The name might be confusing, it originates from libcurl. This is not an ::Easy module in the sense normally used on CPAN.

Here is a small snippet of making a request with WWW::Curl::Easy.

        use strict;
        use warnings;
        use WWW::Curl::Easy;

        # Setting the options
        my $curl = new WWW::Curl::Easy;
        
        $curl->setopt(CURLOPT_HEADER,1);
        $curl->setopt(CURLOPT_URL, 'http://example.com');
        my $response_body;

        # NOTE - do not use a typeglob here. A reference to a typeglob is okay though.
        open (my $fileb, ">", \$response_body);
        $curl->setopt(CURLOPT_WRITEDATA,$fileb);

        # Starts the actual request
        my $retcode = $curl->perform;

        # Looking at the results...
        if ($retcode == 0) {
                print("Transfer went ok\n");
                my $response_code = $curl->getinfo(CURLINFO_HTTP_CODE);
                # judge result and next action based on $response_code
                print("Received response: $response_body\n");
        } else {
                print("An error happened: ".$curl->strerror($retcode)." ($retcode)\n");
        }

WWW::Curl::Multi

        use strict;
        use warnings;
        use WWW::Curl::Easy;
        use WWW::Curl::Multi;

        my %easy;
        my $curl = WWW::Curl::Easy->new;
        my $curl_id = '13'; # This should be a handle unique id.
        $easy{$curl_id} = $curl;
        my $active_handles = 0;

        $curl->setopt(CURLOPT_PRIVATE,$curl_id);
        # do the usual configuration on the handle
        ...

        my $curlm = WWW::Curl::Multi->new;
        
        # Add some easy handles
        $curlm->add_handle($curl);
        $active_handles++;

        while ($active_handles) {
                my $active_transfers = $curlm->perform;
                if ($active_transfers != $active_handles) {
                        while (my ($id,$return_value) = $curlm->info_read) {
                                if ($id) {
                                        $active_handles--;
                                        my $actual_easy_handle = $easy{$id};
                                        # do the usual result/error checking routine here
                                        ...
                                        # letting the curl handle get garbage collected, or we leak memory.
                                        delete $easy{$id};
                                }
                        }
                }
        }

This interface is different than what the C API does. $curlm->perform is non-blocking and performs requests in parallel. The method does a little work and then returns control, therefor it has to be called periodically to get the job done. It's return value is the number of unfinished requests.

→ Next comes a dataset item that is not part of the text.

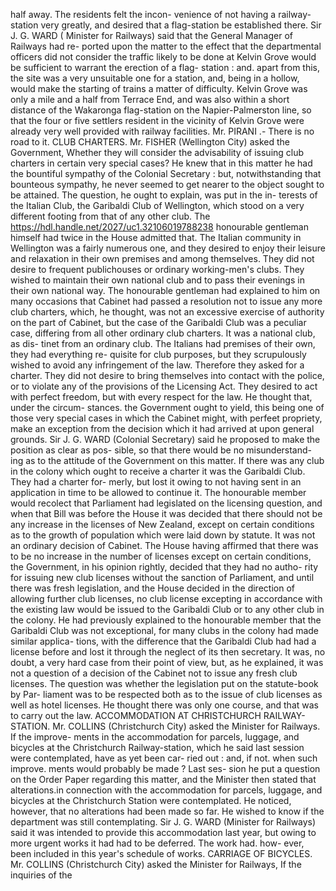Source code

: half away. The residents felt the incon- venience of not having a railway-station very greatly, and desired that a flag-station be established there. Sir J. G. WARD ( Minister for Railways) said that the General Manager of Railways had re- ported upon the matter to the effect that the departmental officers did not consider the traffic likely to be done at Kelvin Grove would be sufficient to warrant the erection of a flag- station : and. apart from this, the site was a very unsuitable one for a station, and, being in a hollow, would make the starting of trains a matter of difficulty. Kelvin Grove was only a mile and a half from Terrace End, and was also within a short distance of the Wakaronga flag-station on the Napier-Palmerston line, so that the four or five settlers resident in the vicinity of Kelvin Grove were already very well provided with railway facilities. Mr. PIRANI .- There is no road to it. CLUB CHARTERS. Mr. FISHER (Wellington City) asked the Government, Whether they will consider the advisability of issuing club charters in certain very special cases? He knew that in this matter he had the bountiful sympathy of the Colonial Secretary : but, notwithstanding that bounteous sympathy, he never seemed to get nearer to the object sought to be attained. The question, he ought to explain, was put in the in- terests of the Italian Club, the Garibaldi Club of Wellington, which stood on a very different footing from that of any other club. The https://hdl.handle.net/2027/uc1.32106019788238 honourable gentleman himself had twice in the House admitted that. The Italian community in Wellington was a fairly numerous one, and they desired to enjoy their leisure and relaxation in their own premises and among themselves. They did not desire to frequent publichouses or ordinary working-men's clubs. They wished to maintain their own national club and to pass their evenings in their own national way. The honourable gentleman had explained to him on many occasions that Cabinet had passed a resolution not to issue any more club charters, which, he thought, was not an excessive exercise of authority on the part of Cabinet, but the case of the Garibaldi Club was a peculiar case, differing from all other ordinary club charters. It was a national club, as dis- tinet from an ordinary club. The Italians had premises of their own, they had everything re- quisite for club purposes, but they scrupulously wished to avoid any infringement of the law. Therefore they asked for a charter. They did not desire to bring themselves into contact with the police, or to violate any of the provisions of the Licensing Act. They desired to act with perfect freedom, but with every respect for the law. He thought that, under the circum- stances. the Government ought to yield, this being one of those very special cases in which the Cabinet might, with perfeet propriety, make an exception from the decision which it had arrived at upon general grounds. Sir J. G. WARD (Colonial Secretary) said he proposed to make the position as clear as pos- sible, so that there would be no misunderstand- ing as to the attitude of the Government on this matter. If there was any club in the colony which ought to receive a charter it was the Garibaldi Club. They had a charter for- merly, but lost it owing to not having sent in an application in time to be allowed to continue it. The honourable member would recolect that Parliament had legislated on the licensing question, and when that Bill was before the House it was decided that there should not be any increase in the licenses of New Zealand, except on certain conditions as to the growth of population which were laid down by statute. It was not an ordinary decision of Cabinet. The House having affirmed that there was to be no increase in the number of licenses except on certain conditions, the Government, in his opinion rightly, decided that they had no autho- rity for issuing new club licenses without the sanction of Parliament, and until there was fresh legislation, and the House decided in the direction of allowing further club licenses, no club license excepting in accordance with the existing law would be issued to the Garibaldi Club or to any other club in the colony. He had previously explained to the honourable member that the Garibaldi Club was not exceptional, for many clubs in the colony had made similar applica- tions, with the difference that the Garibaldi Club had had a license before and lost it through the neglect of its then secretary. It was, no doubt, a very hard case from their point of view, but, as he explained, it was not a question of a decision of the Cabinet not to issue any fresh club licenses. The question was whether the legislation put on the statute-book by Par- liament was to be respected both as to the issue of club licenses as well as hotel licenses. He thought there was only one course, and that was to carry out the law. ACCOMMODATION AT CHRISTCHURCH RAILWAY-STATION. Mr. COLLINS (Christchurch City) asked the Minister for Railways. If the improve- ments in the accommodation for parcels, luggage, and bicycles at the Christchurch Railway-station, which he said last session were contemplated, have as yet been car- ried out : and, if not. when such improve. ments would probably be made ? Last ses- sion he put a question on the Order Paper regarding this matter, and the Minister then stated that alterations.in connection with the accommodation for parcels, luggage, and bicycles at the Christchurch Station were contemplated. He noticed, however, that no alterations had been made so far. He wished to know if the department was still contemplating. Sir J. G. WARD (Minister for Railways) said it was intended to provide this accommodation last year, but owing to more urgent works it had had to be deferred. The work had. how- ever, been included in this year's schedule of works. CARRIAGE OF BICYCLES. Mr. COLLINS (Christchurch City) asked the Minister for Railways, If the inquiries of the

When the number of unfinished requests changes compared to the number of active handles, $curlm->info_read should be checked for finished requests. It returns one handle and it's return value at a time, or an empty list if there are no more finished requests. $curlm->info_read calls remove_handle on the given easy handle automatically, internally. The easy handle will still remain available until it goes out of scope, this action just detaches it from multi.

Please make sure that the easy handle does not get garbage collected until after the multi handle finishes processing it, or bad things happen.

The multi handle does not need to be cleaned up, when it goes out of scope it calls the required cleanup methods automatically.

It is possible to use $curlm->add_handle to add further requests to be processed after $curlm->perform has been called. WWW::Curl::Multi doesn't care about the order. It is possible to process all requests for a multi handle and then add a new batch of easy handles for processing.

WWW::Curl::Share

        use WWW::CURL::Share;
        my $curlsh = new WWW::Curl::Share;
        $curlsh->setopt(CURLSHOPT_SHARE, CURL_LOCK_DATA_COOKIE);
        $curlsh->setopt(CURLSHOPT_SHARE, CURL_LOCK_DATA_DNS);
        $curl->setopt(CURLOPT_SHARE, $curlsh);
        $curlsh->setopt(CURLSHOPT_UNSHARE, CURL_LOCK_DATA_COOKIE);
        $curlsh->setopt(CURLSHOPT_UNSHARE, CURL_LOCK_DATA_DNS);

WWW::Curl::Share is an extension to WWW::Curl::Easy which makes it possible to use a single cookies/dns cache for several Easy handles.

It's usable methods are:

        $curlsh = new WWW::Curl::Share
                This method constructs a new WWW::Curl::Share object.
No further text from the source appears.